**Assigned task**
Examine the records and identify each line that includes the string "IfModule". Copy those lines.

[Information supplied — start]

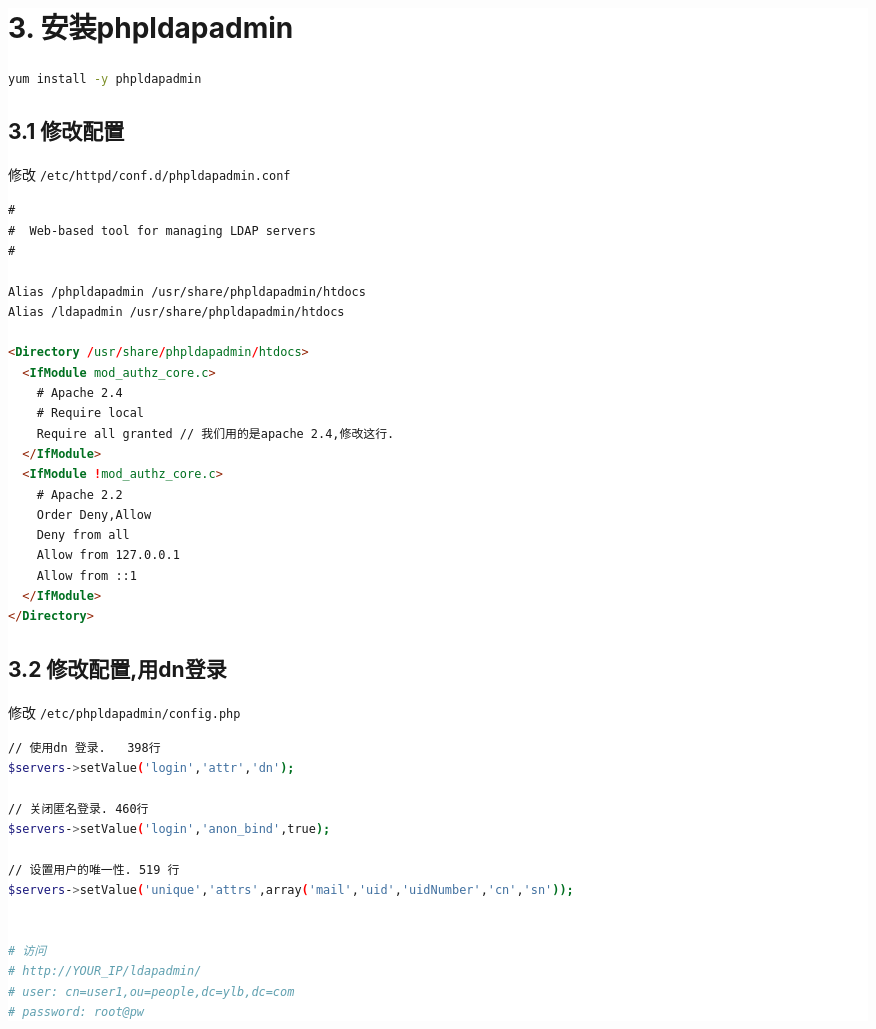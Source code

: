 


# 3. 安装phpldapadmin

```bash
yum install -y phpldapadmin

```
## 3.1 修改配置
修改 `/etc/httpd/conf.d/phpldapadmin.conf` 

```html
#
#  Web-based tool for managing LDAP servers
#

Alias /phpldapadmin /usr/share/phpldapadmin/htdocs
Alias /ldapadmin /usr/share/phpldapadmin/htdocs

<Directory /usr/share/phpldapadmin/htdocs>
  <IfModule mod_authz_core.c>
    # Apache 2.4
    # Require local
    Require all granted // 我们用的是apache 2.4,修改这行.
  </IfModule>
  <IfModule !mod_authz_core.c>
    # Apache 2.2
    Order Deny,Allow
    Deny from all
    Allow from 127.0.0.1
    Allow from ::1
  </IfModule>
</Directory>

```
## 3.2 修改配置,用dn登录

修改 `/etc/phpldapadmin/config.php` 



```bash
// 使用dn 登录.   398行
$servers->setValue('login','attr','dn');

// 关闭匿名登录. 460行
$servers->setValue('login','anon_bind',true);

// 设置用户的唯一性. 519 行
$servers->setValue('unique','attrs',array('mail','uid','uidNumber','cn','sn'));


# 访问
# http://YOUR_IP/ldapadmin/
# user: cn=user1,ou=people,dc=ylb,dc=com
# password: root@pw
```
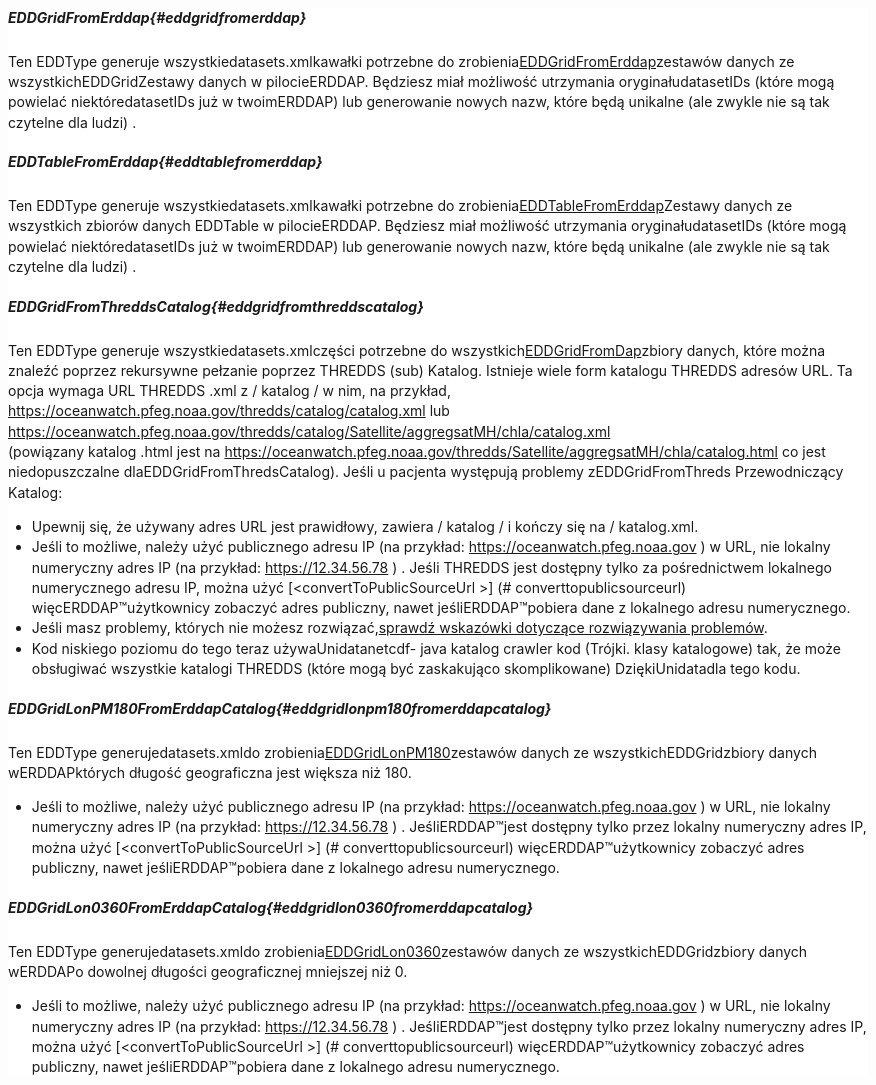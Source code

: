##### EDDGridFromErddap{#eddgridfromerddap} 
Ten EDDType generuje wszystkiedatasets.xmlkawałki potrzebne do zrobienia[EDDGridFromErddap](#eddfromerddap)zestawów danych ze wszystkichEDDGridZestawy danych w pilocieERDDAP. Będziesz miał możliwość utrzymania oryginałudatasetIDs (które mogą powielać niektóredatasetIDs już w twoimERDDAP) lub generowanie nowych nazw, które będą unikalne (ale zwykle nie są tak czytelne dla ludzi) .
     
##### EDDTableFromErddap{#eddtablefromerddap} 
Ten EDDType generuje wszystkiedatasets.xmlkawałki potrzebne do zrobienia[EDDTableFromErddap](#eddfromerddap)Zestawy danych ze wszystkich zbiorów danych EDDTable w pilocieERDDAP. Będziesz miał możliwość utrzymania oryginałudatasetIDs (które mogą powielać niektóredatasetIDs już w twoimERDDAP) lub generowanie nowych nazw, które będą unikalne (ale zwykle nie są tak czytelne dla ludzi) .
     
##### EDDGridFromThreddsCatalog{#eddgridfromthreddscatalog} 
Ten EDDType generuje wszystkiedatasets.xmlczęści potrzebne do wszystkich[EDDGridFromDap](#eddgridfromdap)zbiory danych, które można znaleźć poprzez rekursywne pełzanie poprzez THREDDS (sub) Katalog. Istnieje wiele form katalogu THREDDS adresów URL. Ta opcja wymaga URL THREDDS .xml z / katalog / w nim, na przykład,
 https://oceanwatch.pfeg.noaa.gov/thredds/catalog/catalog.xml lub
 https://oceanwatch.pfeg.noaa.gov/thredds/catalog/Satellite/aggregsatMH/chla/catalog.xml   
(powiązany katalog .html jest na
 https://oceanwatch.pfeg.noaa.gov/thredds/Satellite/aggregsatMH/chla/catalog.html co jest niedopuszczalne dlaEDDGridFromThredsCatalog).
Jeśli u pacjenta występują problemy zEDDGridFromThreds Przewodniczący Katalog:
* Upewnij się, że używany adres URL jest prawidłowy, zawiera / katalog / i kończy się na / katalog.xml.
* Jeśli to możliwe, należy użyć publicznego adresu IP (na przykład: https://oceanwatch.pfeg.noaa.gov ) w URL, nie lokalny numeryczny adres IP (na przykład: https://12.34.56.78 ) . Jeśli THREDDS jest dostępny tylko za pośrednictwem lokalnego numerycznego adresu IP, można użyć [&lt;convertToPublicSourceUrl &gt;] (# converttopublicsourceurl) więcERDDAP™użytkownicy zobaczyć adres publiczny, nawet jeśliERDDAP™pobiera dane z lokalnego adresu numerycznego.
* Jeśli masz problemy, których nie możesz rozwiązać,[sprawdź wskazówki dotyczące rozwiązywania problemów](#troubleshooting-tips).
* Kod niskiego poziomu do tego teraz używaUnidatanetcdf- java katalog crawler kod (Trójki. klasy katalogowe) tak, że może obsługiwać wszystkie katalogi THREDDS (które mogą być zaskakująco skomplikowane) DziękiUnidatadla tego kodu.
         
##### EDDGridLonPM180FromErddapCatalog{#eddgridlonpm180fromerddapcatalog} 
Ten EDDType generujedatasets.xmldo zrobienia[EDDGridLonPM180](#eddgridlonpm180)zestawów danych ze wszystkichEDDGridzbiory danych wERDDAPktórych długość geograficzna jest większa niż 180.
* Jeśli to możliwe, należy użyć publicznego adresu IP (na przykład: https://oceanwatch.pfeg.noaa.gov ) w URL, nie lokalny numeryczny adres IP (na przykład: https://12.34.56.78 ) . JeśliERDDAP™jest dostępny tylko przez lokalny numeryczny adres IP, można użyć [&lt;convertToPublicSourceUrl &gt;] (# converttopublicsourceurl) więcERDDAP™użytkownicy zobaczyć adres publiczny, nawet jeśliERDDAP™pobiera dane z lokalnego adresu numerycznego.
         
##### EDDGridLon0360FromErddapCatalog{#eddgridlon0360fromerddapcatalog} 
Ten EDDType generujedatasets.xmldo zrobienia[EDDGridLon0360](#eddgridlon0360)zestawów danych ze wszystkichEDDGridzbiory danych wERDDAPo dowolnej długości geograficznej mniejszej niż 0.
* Jeśli to możliwe, należy użyć publicznego adresu IP (na przykład: https://oceanwatch.pfeg.noaa.gov ) w URL, nie lokalny numeryczny adres IP (na przykład: https://12.34.56.78 ) . JeśliERDDAP™jest dostępny tylko przez lokalny numeryczny adres IP, można użyć [&lt;convertToPublicSourceUrl &gt;] (# converttopublicsourceurl) więcERDDAP™użytkownicy zobaczyć adres publiczny, nawet jeśliERDDAP™pobiera dane z lokalnego adresu numerycznego.
         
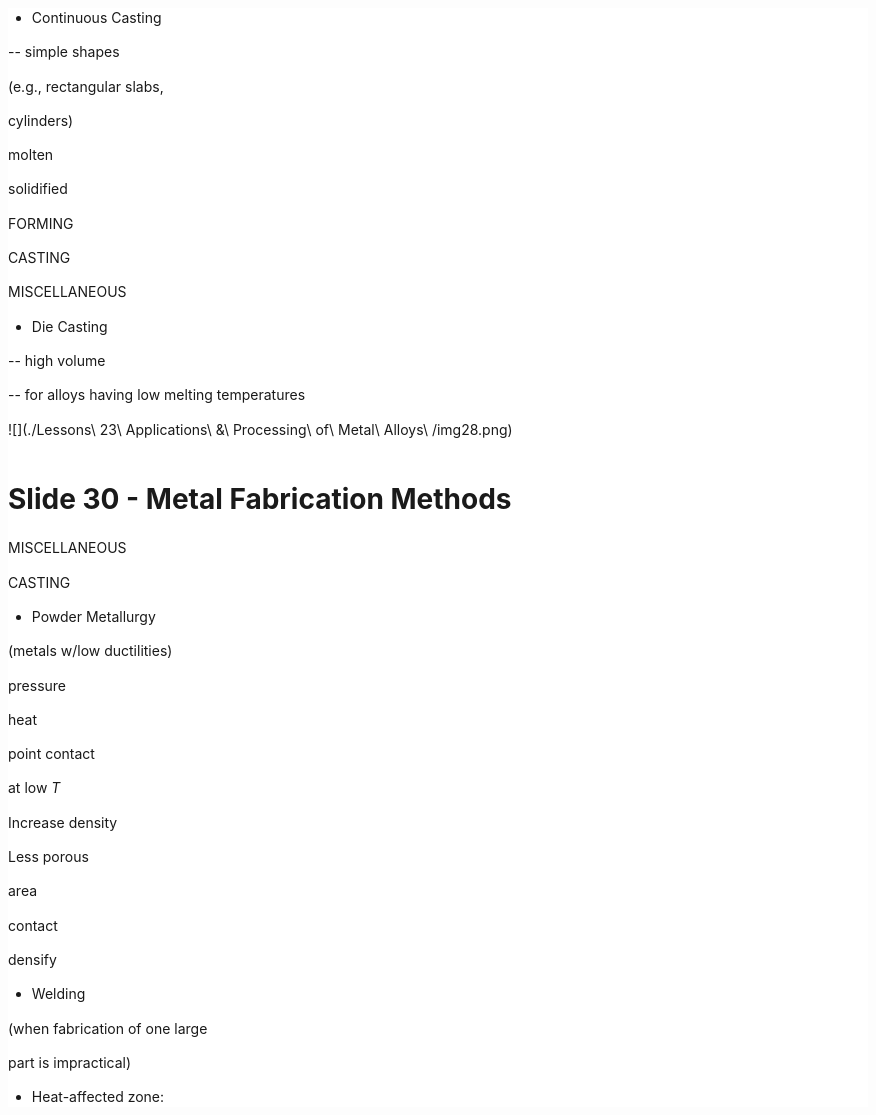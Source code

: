 * Continuous Casting

\-\- simple shapes

(e.g., rectangular slabs,

cylinders)

molten

solidified

FORMING

CASTING

MISCELLANEOUS

* Die Casting

\-\- high volume

\-\- for alloys having low melting
temperatures

![](./Lessons\ 23\ Applications\ &\ Processing\ of\ Metal\ Alloys\ /img28.png)


# Slide 30 - **Metal Fabrication Methods**

MISCELLANEOUS

CASTING

* Powder Metallurgy

(metals w/low ductilities)

pressure

heat

point contact

at low _T_

Increase density

Less porous

area

contact

densify

* Welding

(when fabrication of one large

part is impractical)

* Heat-affected zone:
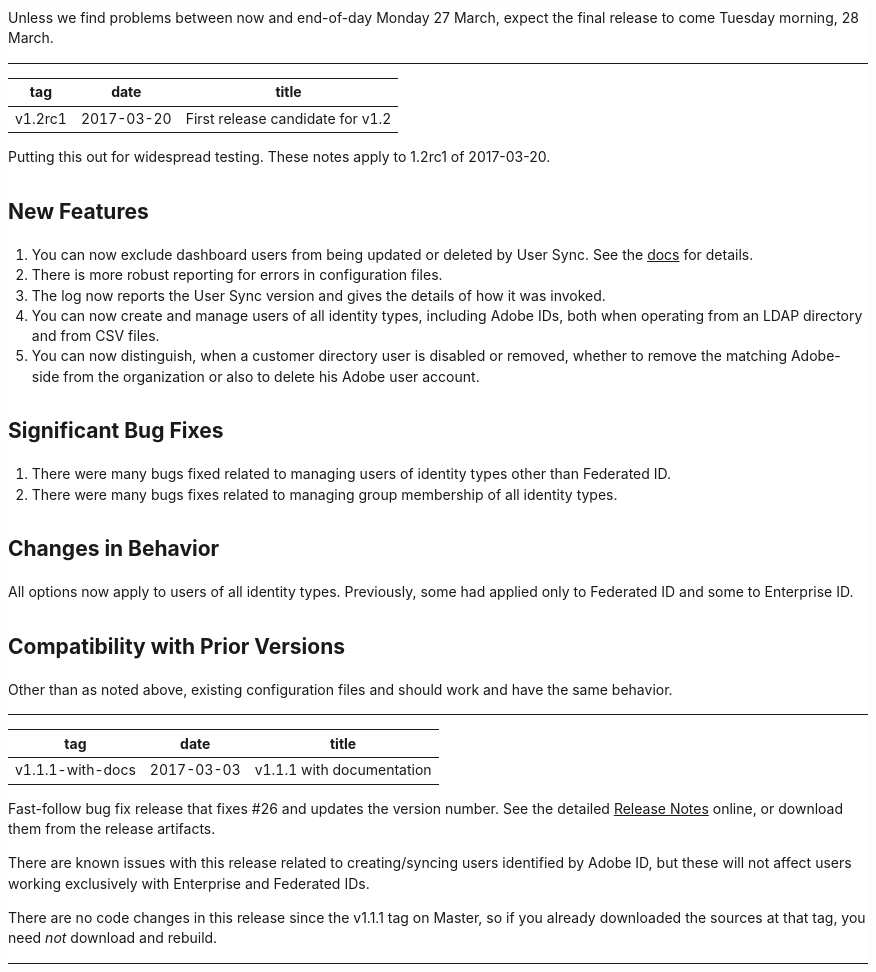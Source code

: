 Unless we find problems between now and end-of-day Monday 27 March, expect the final release to come Tuesday morning, 28 March.

---

| tag | date | title |
|---|---|---|
| v1.2rc1 | 2017-03-20 | First release candidate for v1.2 |

Putting this out for widespread testing.  These notes apply to 1.2rc1 of 2017-03-20.

## New Features

1. You can now exclude dashboard users from being updated or deleted by User Sync. See the [docs](https://adobe-apiplatform.github.io/user-sync.py/) for details.
2. There is more robust reporting for errors in configuration files.
3. The log now reports the User Sync version and gives the details of how it was invoked.
4. You can now create and manage users of all identity types, including Adobe IDs, both when operating from an LDAP directory and from CSV files.
5. You can now distinguish, when a customer directory user is disabled or removed, whether to remove the matching Adobe-side from the organization or also to delete his Adobe user account.
   
## Significant Bug Fixes

1. There were many bugs fixed related to managing users of identity types other than Federated ID.
2. There were many bugs fixes related to managing group membership of all identity types.

## Changes in Behavior

All options now apply to users of all identity types. Previously, some had applied only to Federated ID and some to Enterprise ID.

## Compatibility with Prior Versions

Other than as noted above, existing configuration files and should work and have the same behavior.

---

| tag | date | title |
|---|---|---|
| v1.1.1-with-docs | 2017-03-03 | v1.1.1 with documentation |

Fast-follow bug fix release that fixes #26 and updates the version number. See the detailed [Release Notes](https://github.com/adobe-apiplatform/user-sync.py/blob/v1.1.1-with-docs/RELEASE_NOTES.md) online, or download them from the release artifacts.

There are known issues with this release related to creating/syncing users identified by Adobe ID, but these will not affect users working exclusively with Enterprise and Federated IDs.

There are no code changes in this release since the v1.1.1 tag on Master, so if you already downloaded the sources at that tag, you need _not_ download and rebuild.

---
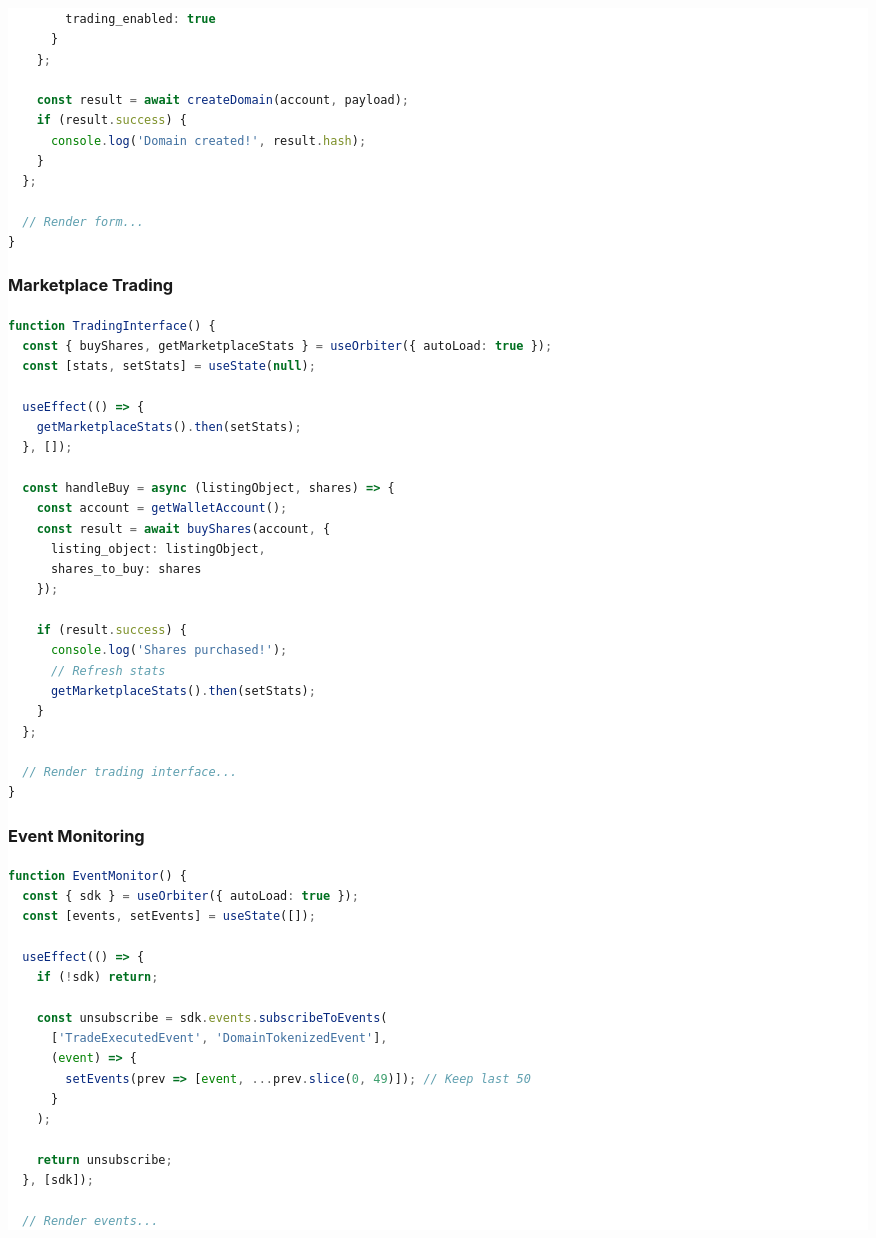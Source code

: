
 ```typescript
        trading_enabled: true
      }
    };
    
    const result = await createDomain(account, payload);
    if (result.success) {
      console.log('Domain created!', result.hash);
    }
  };
  
  // Render form...
}
```

### Marketplace Trading

```typescript
function TradingInterface() {
  const { buyShares, getMarketplaceStats } = useOrbiter({ autoLoad: true });
  const [stats, setStats] = useState(null);
  
  useEffect(() => {
    getMarketplaceStats().then(setStats);
  }, []);
  
  const handleBuy = async (listingObject, shares) => {
    const account = getWalletAccount();
    const result = await buyShares(account, {
      listing_object: listingObject,
      shares_to_buy: shares
    });
    
    if (result.success) {
      console.log('Shares purchased!');
      // Refresh stats
      getMarketplaceStats().then(setStats);
    }
  };
  
  // Render trading interface...
}
```

### Event Monitoring

```typescript
function EventMonitor() {
  const { sdk } = useOrbiter({ autoLoad: true });
  const [events, setEvents] = useState([]);
  
  useEffect(() => {
    if (!sdk) return;
    
    const unsubscribe = sdk.events.subscribeToEvents(
      ['TradeExecutedEvent', 'DomainTokenizedEvent'],
      (event) => {
        setEvents(prev => [event, ...prev.slice(0, 49)]); // Keep last 50
      }
    );
    
    return unsubscribe;
  }, [sdk]);
  
  // Render events...
```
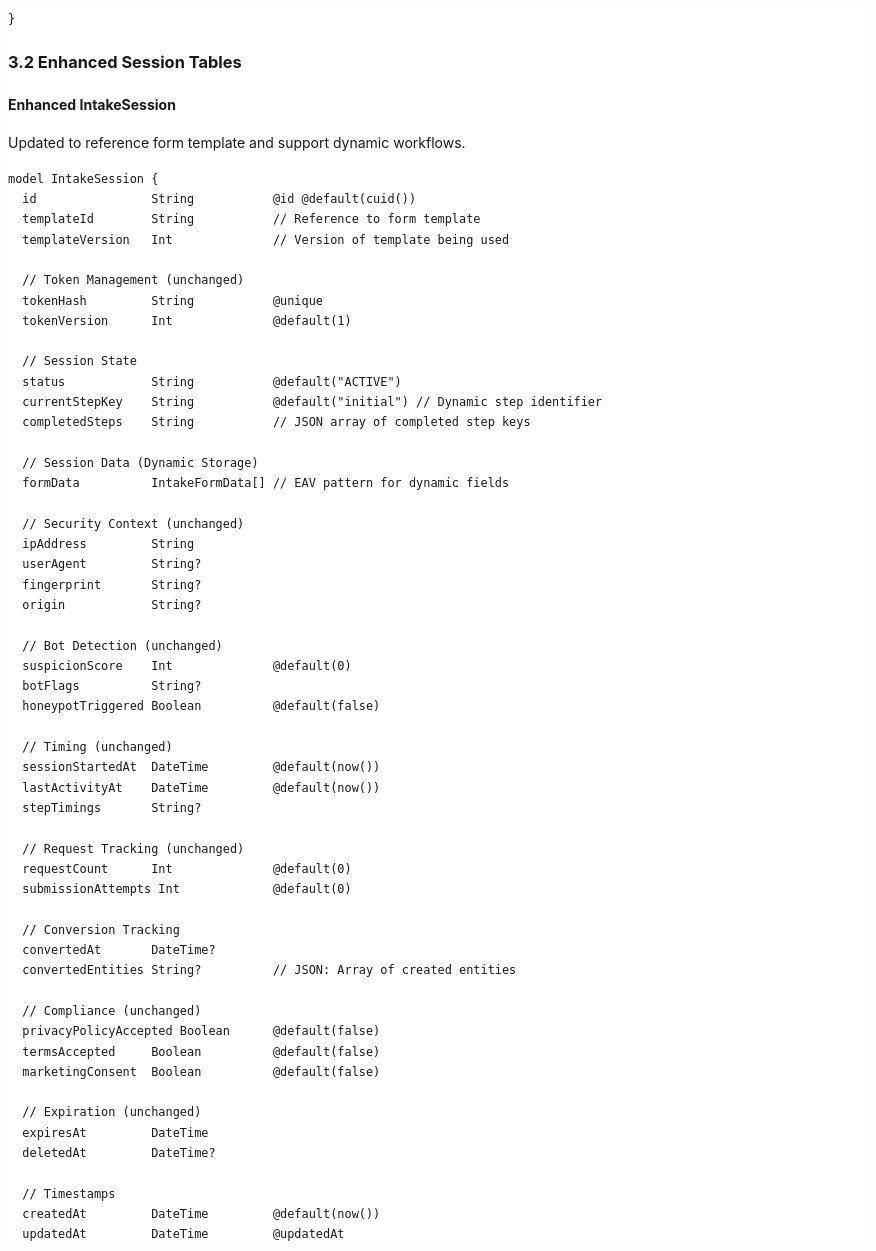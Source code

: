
 ```prisma
}
```

### 3.2 Enhanced Session Tables

#### **Enhanced IntakeSession**
Updated to reference form template and support dynamic workflows.

```prisma
model IntakeSession {
  id                String           @id @default(cuid())
  templateId        String           // Reference to form template
  templateVersion   Int              // Version of template being used

  // Token Management (unchanged)
  tokenHash         String           @unique
  tokenVersion      Int              @default(1)

  // Session State
  status            String           @default("ACTIVE")
  currentStepKey    String           @default("initial") // Dynamic step identifier
  completedSteps    String           // JSON array of completed step keys

  // Session Data (Dynamic Storage)
  formData          IntakeFormData[] // EAV pattern for dynamic fields

  // Security Context (unchanged)
  ipAddress         String
  userAgent         String?
  fingerprint       String?
  origin            String?

  // Bot Detection (unchanged)
  suspicionScore    Int              @default(0)
  botFlags          String?
  honeypotTriggered Boolean          @default(false)

  // Timing (unchanged)
  sessionStartedAt  DateTime         @default(now())
  lastActivityAt    DateTime         @default(now())
  stepTimings       String?

  // Request Tracking (unchanged)
  requestCount      Int              @default(0)
  submissionAttempts Int             @default(0)

  // Conversion Tracking
  convertedAt       DateTime?
  convertedEntities String?          // JSON: Array of created entities

  // Compliance (unchanged)
  privacyPolicyAccepted Boolean      @default(false)
  termsAccepted     Boolean          @default(false)
  marketingConsent  Boolean          @default(false)

  // Expiration (unchanged)
  expiresAt         DateTime
  deletedAt         DateTime?

  // Timestamps
  createdAt         DateTime         @default(now())
  updatedAt         DateTime         @updatedAt

```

[Information supplied — finish]

**Solution below**
  <IfModule mod_authz_core.c>
  </IfModule>
  <IfModule !mod_authz_core.c>
  </IfModule>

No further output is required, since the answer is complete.